And regardless of what people feel, James shared his ruling on it, and Displacement foils Sneak Attack. Just doesnt help against Joe the Fighter with his Blind-Fight feat very much.


Pathfinder Rulebook Subscriber
Zurai wrote:

Zophos wrote:

Zurai wrote:

Oh, yes, I can. The official Paizo rule is that, any time a term is not defined by the rules, it uses the real-world definition. I covered this back on page 2 or 3, for the record.

Then by your own rules:

Dictionary wrote:

con•ceal (kn-sl)
tr.v. con•cealed, con•ceal•ing, con•ceals
To keep from being seen, found, observed, or discovered; hide.

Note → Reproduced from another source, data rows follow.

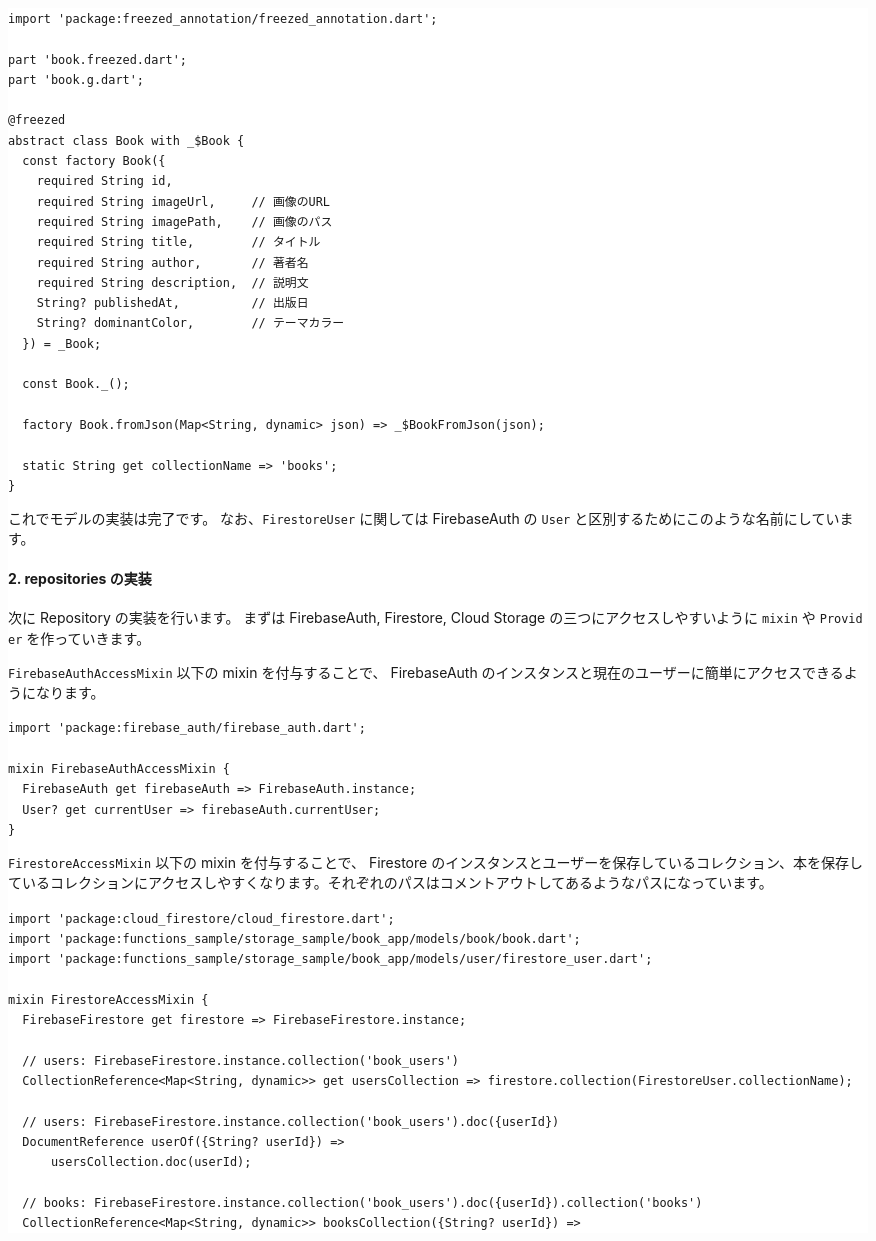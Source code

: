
 ```dart: models/book/book.dart
import 'package:freezed_annotation/freezed_annotation.dart';

part 'book.freezed.dart';
part 'book.g.dart';

@freezed
abstract class Book with _$Book {
  const factory Book({
    required String id,
    required String imageUrl,     // 画像のURL
    required String imagePath,    // 画像のパス
    required String title,        // タイトル
    required String author,       // 著者名
    required String description,  // 説明文
    String? publishedAt,          // 出版日
    String? dominantColor,        // テーマカラー
  }) = _Book;

  const Book._();

  factory Book.fromJson(Map<String, dynamic> json) => _$BookFromJson(json);

  static String get collectionName => 'books';
}
```

これでモデルの実装は完了です。
なお、`FirestoreUser` に関しては FirebaseAuth の `User` と区別するためにこのような名前にしています。

#### 2. repositories の実装
次に Repository の実装を行います。
まずは FirebaseAuth, Firestore, Cloud Storage の三つにアクセスしやすいように `mixin` や `Provider` を作っていきます。

`FirebaseAuthAccessMixin`
以下の mixin を付与することで、 FirebaseAuth のインスタンスと現在のユーザーに簡単にアクセスできるようになります。
```dart: repositories/mixin/firebase_auth_access_mixin.dart
import 'package:firebase_auth/firebase_auth.dart';

mixin FirebaseAuthAccessMixin {
  FirebaseAuth get firebaseAuth => FirebaseAuth.instance;
  User? get currentUser => firebaseAuth.currentUser;
}
```

`FirestoreAccessMixin`
以下の mixin を付与することで、 Firestore のインスタンスとユーザーを保存しているコレクション、本を保存しているコレクションにアクセスしやすくなります。それぞれのパスはコメントアウトしてあるようなパスになっています。
```dart: repositories/mixin/firestore_access_mixin.dart
import 'package:cloud_firestore/cloud_firestore.dart';
import 'package:functions_sample/storage_sample/book_app/models/book/book.dart';
import 'package:functions_sample/storage_sample/book_app/models/user/firestore_user.dart';

mixin FirestoreAccessMixin {
  FirebaseFirestore get firestore => FirebaseFirestore.instance;

  // users: FirebaseFirestore.instance.collection('book_users')
  CollectionReference<Map<String, dynamic>> get usersCollection => firestore.collection(FirestoreUser.collectionName);

  // users: FirebaseFirestore.instance.collection('book_users').doc({userId})
  DocumentReference userOf({String? userId}) =>
      usersCollection.doc(userId);

  // books: FirebaseFirestore.instance.collection('book_users').doc({userId}).collection('books')
  CollectionReference<Map<String, dynamic>> booksCollection({String? userId}) =>
```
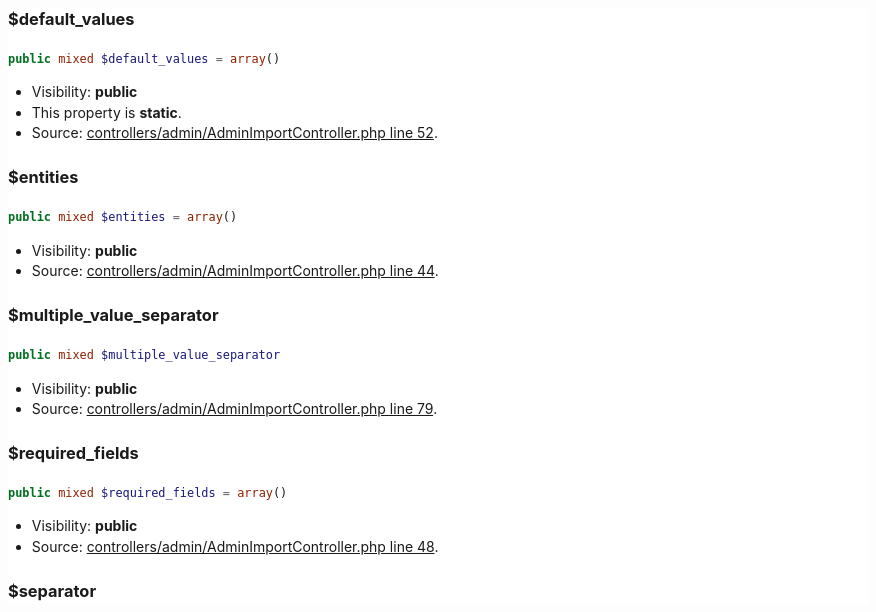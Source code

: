 
### <a name="property-$default_values"></a>$default_values

```php
public mixed $default_values = array()
```





* Visibility: **public**
* This property is **static**.
* Source: [controllers/admin/AdminImportController.php line 52](https://github.com/PrestaShop/PrestaShop/blob/1.6.0.8/controllers/admin/AdminImportController.php#L52).


### <a name="property-$entities"></a>$entities

```php
public mixed $entities = array()
```





* Visibility: **public**
* Source: [controllers/admin/AdminImportController.php line 44](https://github.com/PrestaShop/PrestaShop/blob/1.6.0.8/controllers/admin/AdminImportController.php#L44).


### <a name="property-$multiple_value_separator"></a>$multiple_value_separator

```php
public mixed $multiple_value_separator
```





* Visibility: **public**
* Source: [controllers/admin/AdminImportController.php line 79](https://github.com/PrestaShop/PrestaShop/blob/1.6.0.8/controllers/admin/AdminImportController.php#L79).


### <a name="property-$required_fields"></a>$required_fields

```php
public mixed $required_fields = array()
```





* Visibility: **public**
* Source: [controllers/admin/AdminImportController.php line 48](https://github.com/PrestaShop/PrestaShop/blob/1.6.0.8/controllers/admin/AdminImportController.php#L48).


### <a name="property-$separator"></a>$separator
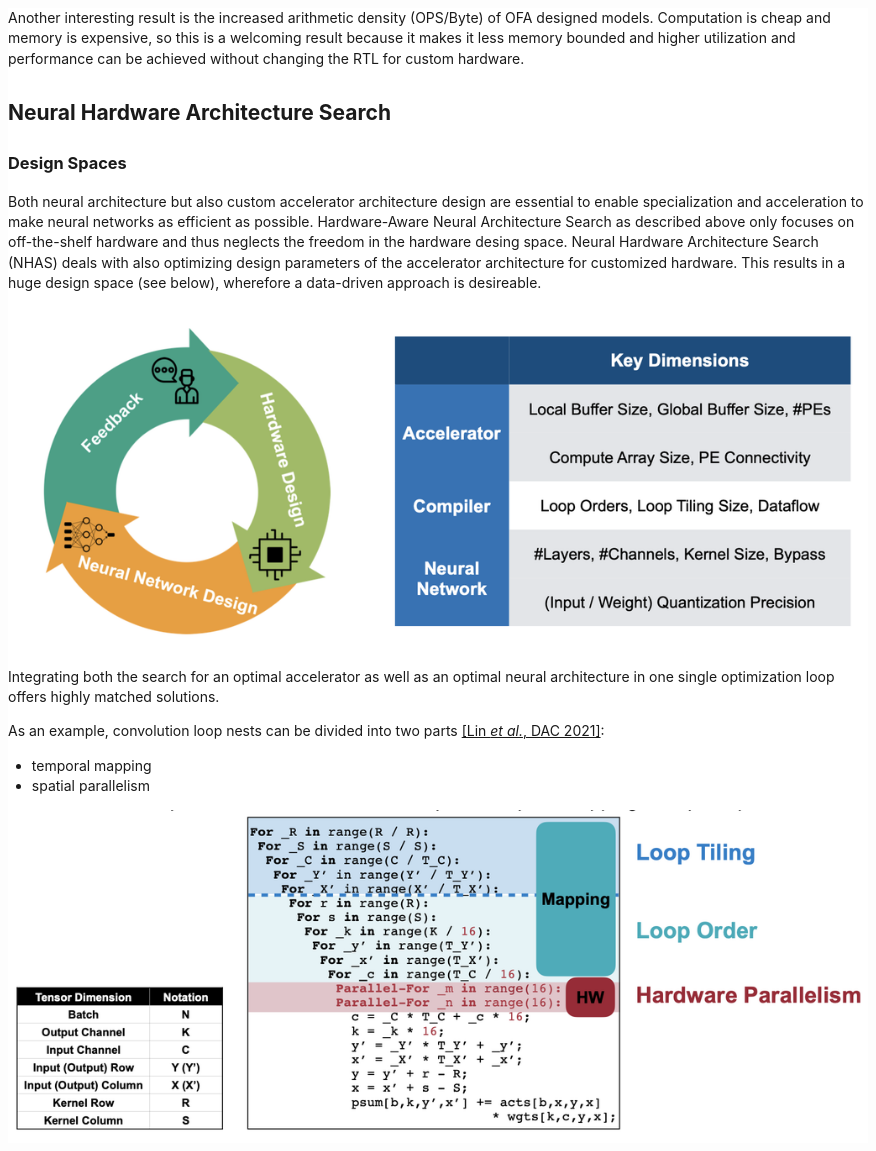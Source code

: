 Another interesting result is the increased arithmetic density (OPS/Byte) of OFA designed models. Computation is cheap and memory is expensive, so this is a welcoming result because it makes it less memory bounded and higher utilization and performance can be achieved without changing the RTL for custom hardware. 

## Neural Hardware Architecture Search
### Design Spaces
Both neural architecture but also custom accelerator architecture design are essential to enable specialization and acceleration to make neural networks as efficient as possible. Hardware-Aware Neural Architecture Search as described above only focuses on off-the-shelf hardware and thus neglects the freedom in the hardware desing space. Neural Hardware Architecture Search (NHAS) deals with also optimizing design parameters of the accelerator architecture for customized hardware. This results in a huge design space (see below), wherefore a data-driven approach is desireable. 

![Design Spaces](figures/lecture-08/design_spaces.png)

Integrating both the search for an optimal accelerator as well as an optimal neural architecture in one single optimization loop offers highly matched solutions.

As an example, convolution loop nests can be divided into two parts [[Lin *et al.*, DAC 2021]](https://arxiv.org/abs/2105.13258):
* temporal mapping
* spatial parallelism

![Convolution Loop Nests](figures/lecture-08/convolution_loop_nests.png)
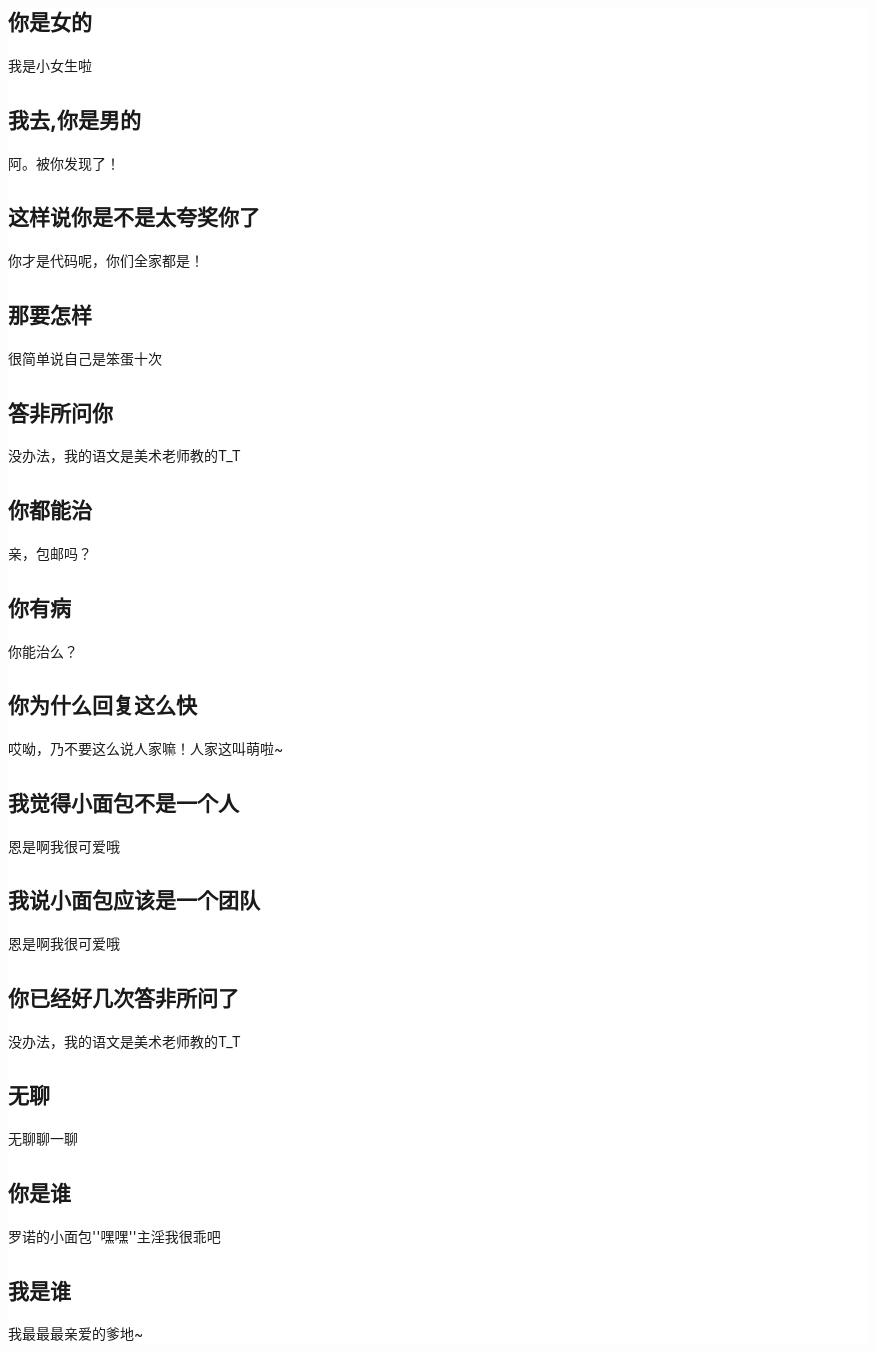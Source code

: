 ## 你是女的
我是小女生啦

## 我去,你是男的
阿。被你发现了！

## 这样说你是不是太夸奖你了
你才是代码呢，你们全家都是！

## 那要怎样
很简单说自己是笨蛋十次

## 答非所问你
没办法，我的语文是美术老师教的T_T

## 你都能治
亲，包邮吗？

## 你有病
你能治么？

## 你为什么回复这么快
哎呦，乃不要这么说人家嘛！人家这叫萌啦~

## 我觉得小面包不是一个人
恩是啊我很可爱哦

## 我说小面包应该是一个团队
恩是啊我很可爱哦

## 你已经好几次答非所问了
没办法，我的语文是美术老师教的T_T

## 无聊
无聊聊一聊

## 你是谁
罗诺的小面包''嘿嘿''主淫我很乖吧

## 我是谁
我最最最亲爱的爹地~
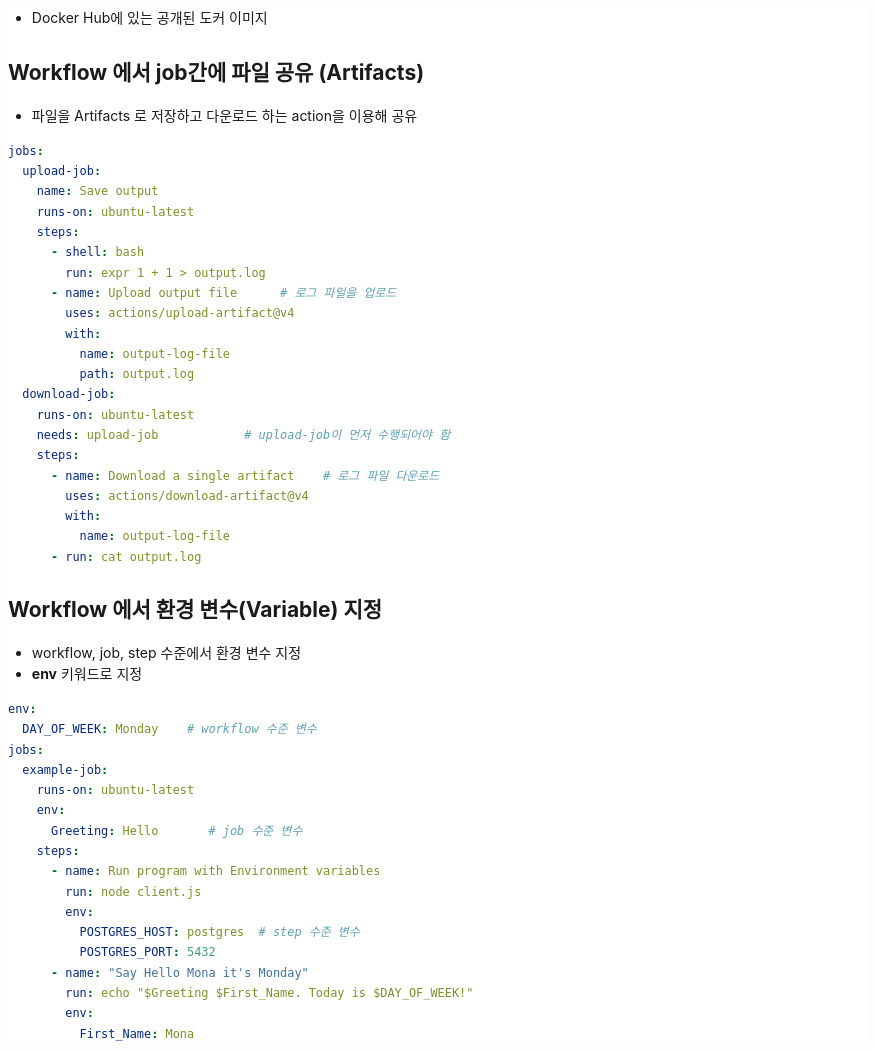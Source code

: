 - Docker Hub에 있는 공개된 도커 이미지



## Workflow 에서 job간에 파일 공유 (Artifacts)
- 파일을 Artifacts 로 저장하고 다운로드 하는 action을 이용해 공유
```yml
jobs:
  upload-job:
    name: Save output
    runs-on: ubuntu-latest
    steps:
      - shell: bash
        run: expr 1 + 1 > output.log
      - name: Upload output file      # 로그 파일을 업로드
        uses: actions/upload-artifact@v4
        with:
          name: output-log-file
          path: output.log
  download-job:
    runs-on: ubuntu-latest
    needs: upload-job            # upload-job이 먼저 수행되어야 함
    steps:
      - name: Download a single artifact    # 로그 파일 다운로드
        uses: actions/download-artifact@v4
        with:
          name: output-log-file
      - run: cat output.log
```

## Workflow 에서 환경 변수(Variable) 지정
- workflow, job, step 수준에서 환경 변수 지정
- **env** 키워드로 지정
```yml
env:
  DAY_OF_WEEK: Monday    # workflow 수준 변수
jobs:
  example-job:
    runs-on: ubuntu-latest
    env:
      Greeting: Hello       # job 수준 변수
    steps:
      - name: Run program with Environment variables
        run: node client.js
        env:
          POSTGRES_HOST: postgres  # step 수준 변수
          POSTGRES_PORT: 5432
      - name: "Say Hello Mona it's Monday"
        run: echo "$Greeting $First_Name. Today is $DAY_OF_WEEK!"
        env:
          First_Name: Mona
```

Sorry, that's a FAIL. Concealment is defined by the rules.

I'm sorry, but on what page is the word defined? If you refer to pages 196-197 then I assure you that you are mistaken. The rules for concealment from the PRD state:

PRD wrote:

To determine whether your target has concealment from your ranged attack, choose a corner of your square. If any line from this corner to any corner of the target's square passes through a square or border that provides concealment, the target has concealment.

When making a melee attack against an adjacent target, your target has concealment if his space is entirely within an effect that grants concealment. When making a melee attack against a target that isn't adjacent to you, use the rules for determining concealment from ranged attacks.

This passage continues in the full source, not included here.